7.Remeasurement of sodium levels and modification of the regimen
- Three factors should be considered when treating hypernatremia: the volume status, the severity of the patient's symptoms and the time over which hypernatremia has occurred.
- The cornerstone of treatment is the administration of free water to correct the relative water deficit.
- Water can be replaced orally or intravenously (IV).
- Patients with hypovolemic hypernatremia (ie, patients with GI losses (diarrhea, vomiting), skin losses (burn patients) or renal losses (loop diuretics or osmotic diuresis)): water and sodium deficit should be replaced with isotonic normal saline (0.9%) solutions because there is concomitant loss of both sodium and water. when the patient is hemodynamically stable, 0.45% saline solutions should be used to replace the remainder of the sodium and water deficit.
- Patients with euvolemic hypernatremia (ie, patients with renal losses due to diabetes insipidus (both neurogenic and nephrogenic) or extrarenal losses (sweating, fever, mechanical ventilation, defective thirst mechanism) with no replacement of the water deficit): water losses can be calculated by the following formula: Free Water deficit (L)= 0.6 x (body weight(kg)) x ((plasma[Sodium]/140)-1). Oral intake of water or IV 5% dextrose solutions can be used to replace water loss in euvolemic hypernatremia.
- Acute hypernatremia should be treated by rapid replacement of water losses. The remainder of the deficit could be administered over 24 to 48hours after the neurologic manifestations resolve.

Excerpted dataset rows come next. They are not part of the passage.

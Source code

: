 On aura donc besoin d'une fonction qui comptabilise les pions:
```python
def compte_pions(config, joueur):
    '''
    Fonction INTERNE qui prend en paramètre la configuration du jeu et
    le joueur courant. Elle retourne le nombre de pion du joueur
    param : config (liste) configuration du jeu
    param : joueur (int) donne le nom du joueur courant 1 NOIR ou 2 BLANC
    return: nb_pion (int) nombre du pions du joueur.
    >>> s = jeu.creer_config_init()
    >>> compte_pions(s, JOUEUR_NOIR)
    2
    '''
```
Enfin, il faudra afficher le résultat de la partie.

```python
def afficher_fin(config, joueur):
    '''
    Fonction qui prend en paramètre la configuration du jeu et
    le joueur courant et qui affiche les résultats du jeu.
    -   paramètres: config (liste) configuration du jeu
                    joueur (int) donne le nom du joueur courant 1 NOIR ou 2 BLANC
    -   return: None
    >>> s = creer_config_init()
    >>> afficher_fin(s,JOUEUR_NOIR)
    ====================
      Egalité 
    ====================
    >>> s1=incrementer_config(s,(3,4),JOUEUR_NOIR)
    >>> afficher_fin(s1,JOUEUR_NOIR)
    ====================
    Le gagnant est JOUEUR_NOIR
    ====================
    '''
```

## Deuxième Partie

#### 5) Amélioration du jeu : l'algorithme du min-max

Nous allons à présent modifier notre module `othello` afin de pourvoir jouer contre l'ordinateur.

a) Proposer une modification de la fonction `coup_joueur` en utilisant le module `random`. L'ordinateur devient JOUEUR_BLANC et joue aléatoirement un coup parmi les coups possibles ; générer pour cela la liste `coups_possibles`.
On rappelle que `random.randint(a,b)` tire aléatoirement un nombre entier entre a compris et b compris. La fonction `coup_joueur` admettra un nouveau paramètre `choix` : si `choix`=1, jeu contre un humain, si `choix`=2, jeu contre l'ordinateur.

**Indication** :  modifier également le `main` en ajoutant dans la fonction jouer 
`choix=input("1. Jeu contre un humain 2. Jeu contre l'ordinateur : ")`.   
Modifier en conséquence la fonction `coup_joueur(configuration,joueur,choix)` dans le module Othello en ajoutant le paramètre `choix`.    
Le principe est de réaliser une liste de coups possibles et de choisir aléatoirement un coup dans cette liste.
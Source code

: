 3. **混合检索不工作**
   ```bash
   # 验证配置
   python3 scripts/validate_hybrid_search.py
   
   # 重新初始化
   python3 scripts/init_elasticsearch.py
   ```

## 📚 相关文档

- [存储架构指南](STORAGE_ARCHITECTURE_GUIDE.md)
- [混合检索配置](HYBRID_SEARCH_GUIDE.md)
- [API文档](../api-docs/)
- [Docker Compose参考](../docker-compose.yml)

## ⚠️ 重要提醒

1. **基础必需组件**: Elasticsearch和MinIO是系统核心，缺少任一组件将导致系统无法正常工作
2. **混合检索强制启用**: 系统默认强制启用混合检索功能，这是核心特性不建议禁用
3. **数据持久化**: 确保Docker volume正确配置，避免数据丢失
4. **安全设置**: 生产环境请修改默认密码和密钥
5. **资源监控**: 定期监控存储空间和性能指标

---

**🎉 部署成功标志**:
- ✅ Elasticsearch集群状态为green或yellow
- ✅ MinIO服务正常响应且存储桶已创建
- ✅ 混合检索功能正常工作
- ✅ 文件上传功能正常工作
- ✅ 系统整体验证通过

- Overly rapid correction of chronic hypernatremia is potentially very dangerous. As we mentioned before, the body (in particular the brain) adapts to the higher sodium concentration. Rapidly lowering the sodium concentration with free water, once this adaptation has occurred especially in patients with chronic hypernatremia, causes water to flow into brain cells and causes them to swell (cerebral edema). This can lead to cerebral edema, potentially resulting in seizures, permanent brain damage, or death. The rate of chronic hypernatremia correction should be 0.5 meq/l/hour and no more than 1 meq per hour. Significant hypernatremia should be treated carefully by a physician or another medical professional with experience in the treatment of electrolyte imbalances.
- Central DI should be treated with desmopressin and drugs that increase vasopressin release eg Clofibrate.
- Nephrogenic DI can be treated with Thiazide diuretics, low salt, and low protein diet.
- Patients with hypervolemic hypernatremia: These patients have excess sodium with an increased total body volume; diuretics should be administered to remove the excess sodium.